R,F,Mのそれぞれの指標で以下if関数でランク分けします。以下数式を参照。

  • R:=IF(F3>=180,1,IF(F3>=90,2,IF(F3>=60,3,IF(F3>=30,4,5))))
  • F:=IF(C3=1,1,IF(C3<=4,2,IF(C3<=9,3,IF(C3<=14,4,5))))
  • M:=IF(D3<5000,1,IF(D3<10000,2,IF(D3<30000,3,IF(D3<50000,4,5))))

ステップ3.見方を工夫してデータを意味のあるものにする

ステップ3.見方を工夫してデータを意味のあるものにする
こうして区分けしたデータを、さらに意味あるものにするには、RFM分析の見方が重要となってきます。ここでは、2つのデータの見方を紹介します。

合計値で見る

まず1つ目は、それぞれ区分けした数値を合計する方法です。
今回は、5段階の区分けとなるので、合計値15が最も優良な顧客と言えます。
合計値によって、販促の度合いを決めるので、最もシンプルなデータの見方と言えます。

2軸の掛け合わせで見る

2つ目のデータの見方は、2軸のかけ合わせによって分析する方法です。
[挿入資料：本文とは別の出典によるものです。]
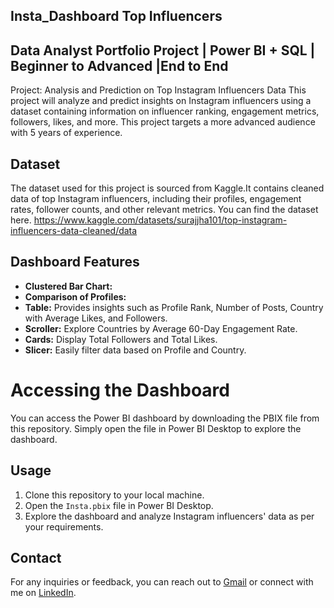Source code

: ## Insta_Dashboard Top Influencers
 ## Data Analyst Portfolio Project | Power BI + SQL | Beginner to Advanced |End to End
 
Project: Analysis and Prediction on Top Instagram Influencers Data This project will analyze and predict insights on Instagram influencers using a dataset containing information on influencer ranking, engagement metrics, followers, likes, and more. This project targets a more advanced audience with 5 years of experience.

## Dataset
The dataset used for this project is sourced from Kaggle.It contains cleaned data of top Instagram influencers, including their profiles, engagement rates, follower counts, and other relevant metrics. 
You can find the dataset here. 
https://www.kaggle.com/datasets/surajjha101/top-instagram-influencers-data-cleaned/data

## Dashboard Features
- **Clustered Bar Chart:**
- **Comparison of Profiles:**
- **Table:** Provides insights such as Profile Rank, Number of Posts, Country with Average Likes, and Followers.
- **Scroller:** Explore Countries by Average 60-Day Engagement Rate.
- **Cards:** Display Total Followers and Total Likes.
- **Slicer:** Easily filter data based on Profile and Country.

# Accessing the Dashboard
You can access the Power BI dashboard by downloading the PBIX file from this repository. Simply open the file in Power BI Desktop to explore the dashboard.

## Usage

1. Clone this repository to your local machine.
2. Open the `Insta.pbix` file in Power BI Desktop.
3. Explore the dashboard and analyze Instagram influencers' data as per your requirements.

## Contact

For any inquiries or feedback, you can reach out to [Gmail](priyankataklikar95@gmail.com) or connect with me on [LinkedIn](https://https://www.linkedin.com/in/priyankataklikar/).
合計値はとても分かりやすいデータの見方ですが、これだけではきめの細かいサービスはできません。なぜなら、R値、F値、M値をすべてひとまとめで評価してしまっているからです。
例えば、R値(1)+F値(5)+M値(2)=8というユーザーと、R値(4)+F値(2)+M値(2)=8というユーザーでは、合計の値は同じ8となります。
しかし、実際には前者はF値の「購入(注文)頻度」だけが高く、「経過日数(R)」や「購入金額(M)」は低いことが分かります。対して、後者はすべての値のバランスが良く、購入(注文)からの経過日数も近いユーザーと言えます。
両者を区別して分析を行うには合計値の方法では困難です。そこで、よく活用されるのがRFMのうち、2つの軸をかけ合わせて分析する方法があります。たとえば、RとFのかけ合わせた場合の例を見ていきましょう。

RとFの2軸で分析するRFM分析の方法

RとFの2軸で分析するRFM分析の方法
上の表ではR1-5に対して、それぞれF1-5の人が何人なのかを一目で確認することができます。
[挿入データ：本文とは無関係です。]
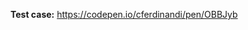 <!-- Thanks for submitting an issue! All bug reports and problem issues require a **reduced test case**. Create one forking the JSFiddle linked below. See the guidelines link above for more details. -->

**Test case:** https://codepen.io/cferdinandi/pen/OBBJyb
  • R値(1)&F値(2):7人 ⇒ 経過日数180以上で2回~4回(リピート)購入(注文)
  • R値(5)&F値(2):3人 ⇒ 経過日数30日未満で2回~4回(リピート)購入(注文)
  • 5回以上のリピート購入(注文)者が、全くいない。
  • 課題1:5回以上のリピート購入(注文)(継続した購入(注文))を獲得できる商品構成になっていない、この課題解決が売上を上げる道しるべになる可能性が大きいです。
  • 課題2:4回までのリピート購入(注文)顧客も多くが過去の実績であるが、30日未満のリピートが増加の傾向もある、ここに売上を上げるヒントがあります。
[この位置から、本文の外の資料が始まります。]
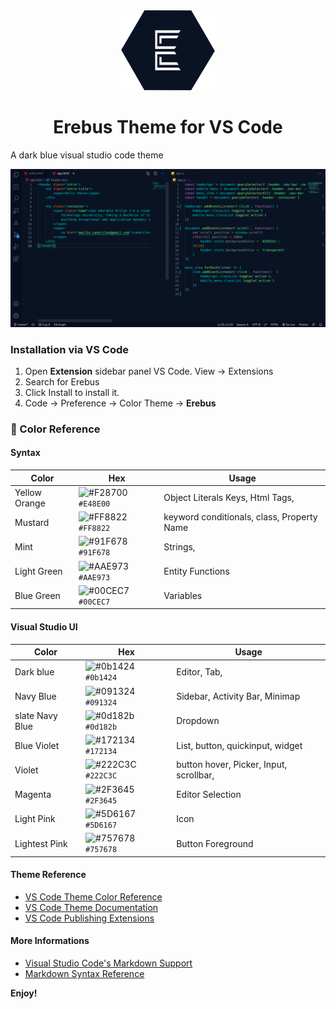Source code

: <div align="center">
    <img src="https://github.com/zneret03/Erebus-Theme/blob/main/images/Logo.png" width="150"/>

<h1 align="center">
Erebus Theme for VS Code
</h1>
</div>

<p>A dark blue visual studio code theme</p>

![demo](https://github.com/zneret03/Erebus-Theme/blob/main/images/Preview.png)

### Installation via VS Code

1. Open **Extension** sidebar panel VS Code. View → Extensions
2. Search for Erebus
3. Click Install to install it.
4. Code → Preference → Color Theme → **Erebus**

### 🎨 Color Reference

#### Syntax

| Color         | Hex                                                                | Usage                                      |
| ------------- | ------------------------------------------------------------------ | ------------------------------------------ |
| Yellow Orange | ![#F28700](https://via.placeholder.com/10/F28700?text=+) `#E48E00` | Object Literals Keys, Html Tags,           |
| Mustard       | ![#FF8822](https://via.placeholder.com/10/FF8822?text=+) `#FF8822` | keyword conditionals, class, Property Name |
| Mint          | ![#91F678](https://via.placeholder.com/10/91F678?text=+) `#91F678` | Strings,                                   |
| Light Green   | ![#AAE973](https://via.placeholder.com/10/AAE973?text=+) `#AAE973` | Entity Functions                           |
| Blue Green    | ![#00CEC7](https://via.placeholder.com/10/00CEC7?text=+) `#00CEC7` | Variables                                  |

#### Visual Studio UI

| Color           | Hex                                                                | Usage                                   |
| --------------- | ------------------------------------------------------------------ | --------------------------------------- |
| Dark blue       | ![#0b1424](https://via.placeholder.com/10/0b1424?text=+) `#0b1424` | Editor, Tab,                            |
| Navy Blue       | ![#091324](https://via.placeholder.com/10/091324?text=+) `#091324` | Sidebar, Activity Bar, Minimap          |
| slate Navy Blue | ![#0d182b](https://via.placeholder.com/10/0d182b?text=+) `#0d182b` | Dropdown                                |
| Blue Violet     | ![#172134](https://via.placeholder.com/10/172134?text=+) `#172134` | List, button, quickinput, widget        |
| Violet          | ![#222C3C](https://via.placeholder.com/10/222C3C?text=+) `#222C3C` | button hover, Picker, Input, scrollbar, |
| Magenta         | ![#2F3645](https://via.placeholder.com/10/2F3645?text=+) `#2F3645` | Editor Selection                        |
| Light Pink      | ![#5D6167](https://via.placeholder.com/10/5D6167?text=+) `#5D6167` | Icon                                    |
| Lightest Pink   | ![#757678](https://via.placeholder.com/10/757678?text=+) `#757678` | Button Foreground                       |

#### Theme Reference

- [VS Code Theme Color Reference](https://code.visualstudio.com/api/references/theme-color)
- [VS Code Theme Documentation](https://code.visualstudio.com/api/extension-capabilities/theming)
- [VS Code Publishing Extensions](https://code.visualstudio.com/api/working-with-extensions/publishing-extension)

#### More Informations

- [Visual Studio Code's Markdown Support](http://code.visualstudio.com/docs/languages/markdown)
- [Markdown Syntax Reference](https://help.github.com/articles/markdown-basics/)

**Enjoy!**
改善の方向性としては、30日未満のリピート顧客の詳細分析から今後のリピート増加の手掛かりを探り、売り上げを大きく上げる。

データを価値あるものにするRFM分析

RFM分析から見えてくる様々な数値は、意図的に組み合わせることで、意味をもってきます。エクセルを使った分析は、誰でも手軽に利用することができます。ただ数値を眺めるのではなく、積極的にその数値を活用してしてみましょう。

まとめ

分析結果より、課題が整理できたら、課題解決の計画を立案し、企画・販売戦略部門などの人的リソースを割り当てるのみにとどまらず、事業部門の人的リソースを割り当てることでより実行力のある戦略の推進を期待します。